まして、現実が変わるかいなかなどという尺度において。


また、あえて「変わるかどうか」という事でいえば、「もう被害者面はやめて、加害者である面をもっと語れ。」と言うことで、「変わる」期待値は低いのではないか、と考えている。
日本が加害者であることは国際的には常識である。
これは動かしようがない。
そして、その事がかえって加害者体験を語りずらくしているのではないか。


あの戦争のとき加害者だった人たちは、自分たちは加害者ではなかったと思っているから、その体験を語らないのではない。
加害者であることなど分かっているのだ。それを声高に言われることで、その面だけがクローズアップされかねない事を彼らは恐れるのではないか。

私は靖国神社にも行ったことがないし、行くつもりもないし、閣僚の参拝などもってのほかとは思っているが、せめて、上記の太字部分のシンパシーを抱きたいのだ。
いまここで、追及姿勢になったところで、語る量が増えるわけではなく、そうした政治的対立を続けているあいだに、彼らはどんどん体験を内に隠したままこの世からいなくなってしまう。
それならばせめて彼らの被害者意識の部分だけでも開放し、淡い期待とともに、加害者部分の語りも引きずり出されることを期待したいのである。
ついでにいえば、それで加害者部分の語りが出てこなくたって仕方がないとも思う。両方とも内に抱えて何も語らずにいなくなってしまうよりは、せめて被害者部分だけでも語って欲しい。彼らの大部分はもう80才超えてきているのだ。


以下は蛇足かもしれないが。

だけど、ひょっとしたら自分のじいさんがさんざ人を殺しまくってたかもしれないってことはたいがい口にチャックしてるんじゃないの。

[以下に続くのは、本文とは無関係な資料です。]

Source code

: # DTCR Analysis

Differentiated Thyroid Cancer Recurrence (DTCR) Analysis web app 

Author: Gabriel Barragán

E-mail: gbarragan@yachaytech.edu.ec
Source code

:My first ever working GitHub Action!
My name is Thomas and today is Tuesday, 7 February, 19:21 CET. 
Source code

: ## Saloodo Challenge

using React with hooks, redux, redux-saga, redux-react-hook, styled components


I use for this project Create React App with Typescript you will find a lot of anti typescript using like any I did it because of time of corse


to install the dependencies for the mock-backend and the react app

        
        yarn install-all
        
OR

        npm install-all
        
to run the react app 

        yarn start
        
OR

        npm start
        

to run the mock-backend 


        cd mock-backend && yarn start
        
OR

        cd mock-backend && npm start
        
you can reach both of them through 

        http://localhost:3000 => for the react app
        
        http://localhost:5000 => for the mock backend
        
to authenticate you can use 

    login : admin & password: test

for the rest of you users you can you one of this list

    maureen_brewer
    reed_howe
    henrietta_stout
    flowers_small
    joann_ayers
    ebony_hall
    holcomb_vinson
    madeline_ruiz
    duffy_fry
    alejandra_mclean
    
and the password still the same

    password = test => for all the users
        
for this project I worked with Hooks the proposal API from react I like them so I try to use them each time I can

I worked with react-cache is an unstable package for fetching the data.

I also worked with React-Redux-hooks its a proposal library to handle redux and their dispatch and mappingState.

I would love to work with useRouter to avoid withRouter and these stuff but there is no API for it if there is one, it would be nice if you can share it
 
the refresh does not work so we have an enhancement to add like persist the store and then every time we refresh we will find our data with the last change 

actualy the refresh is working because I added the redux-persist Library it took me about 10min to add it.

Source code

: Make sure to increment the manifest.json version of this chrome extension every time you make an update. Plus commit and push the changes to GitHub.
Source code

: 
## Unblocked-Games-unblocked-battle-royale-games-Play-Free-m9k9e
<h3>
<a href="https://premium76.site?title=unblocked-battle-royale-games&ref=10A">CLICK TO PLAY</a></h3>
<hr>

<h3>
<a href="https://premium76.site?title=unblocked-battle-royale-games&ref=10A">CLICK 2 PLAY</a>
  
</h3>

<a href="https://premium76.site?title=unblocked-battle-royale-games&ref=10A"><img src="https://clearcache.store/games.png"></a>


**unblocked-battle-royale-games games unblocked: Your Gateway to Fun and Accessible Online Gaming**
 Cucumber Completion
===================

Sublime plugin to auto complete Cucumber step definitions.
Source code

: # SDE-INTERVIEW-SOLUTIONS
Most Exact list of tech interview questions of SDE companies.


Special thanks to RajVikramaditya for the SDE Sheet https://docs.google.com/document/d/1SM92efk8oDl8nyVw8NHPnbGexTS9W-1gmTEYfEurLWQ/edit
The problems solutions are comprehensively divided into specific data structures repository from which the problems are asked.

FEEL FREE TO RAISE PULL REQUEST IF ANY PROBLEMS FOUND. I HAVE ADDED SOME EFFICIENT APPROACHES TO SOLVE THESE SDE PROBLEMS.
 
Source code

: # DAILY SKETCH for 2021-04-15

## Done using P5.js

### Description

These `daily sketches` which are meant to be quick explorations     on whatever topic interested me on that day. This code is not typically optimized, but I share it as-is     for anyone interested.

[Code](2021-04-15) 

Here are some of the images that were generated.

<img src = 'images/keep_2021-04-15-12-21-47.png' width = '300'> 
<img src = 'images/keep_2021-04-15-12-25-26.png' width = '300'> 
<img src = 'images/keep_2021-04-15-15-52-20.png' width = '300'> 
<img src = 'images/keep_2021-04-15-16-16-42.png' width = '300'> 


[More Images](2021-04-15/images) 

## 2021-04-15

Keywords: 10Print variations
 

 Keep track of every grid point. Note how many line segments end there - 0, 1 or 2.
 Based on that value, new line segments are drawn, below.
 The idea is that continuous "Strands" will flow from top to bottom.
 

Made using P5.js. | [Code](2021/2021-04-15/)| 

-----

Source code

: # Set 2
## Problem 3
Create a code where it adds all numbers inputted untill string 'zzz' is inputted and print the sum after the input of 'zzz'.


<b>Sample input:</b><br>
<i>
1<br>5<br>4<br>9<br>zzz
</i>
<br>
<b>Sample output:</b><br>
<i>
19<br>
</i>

戦争経験者の人たちを「じいさん」などと述べるような世代は、加害者体験などないのだから、「チャック」もなにもないのではないか。
「平和が大切」と訴えるような若い世代で、意識的に加害者であることに目をつぶっている人など殆どいないと思う。
意識的に加害者であることに目をつぶるような輩は、広島にも長崎にも行かないだろうし、慰霊祭などになんの感慨もないだろう。また、そういう人は靖国には行くかもしれないが、政治的な意味で行くだけであって、平和など祈願しているかどうか。そんなふうにネトウヨ的な政治意識を抱えるくらいなら、何も知らず無邪気に唯一の被爆国であることだけを抱いているほうがまだマシだ、と思う。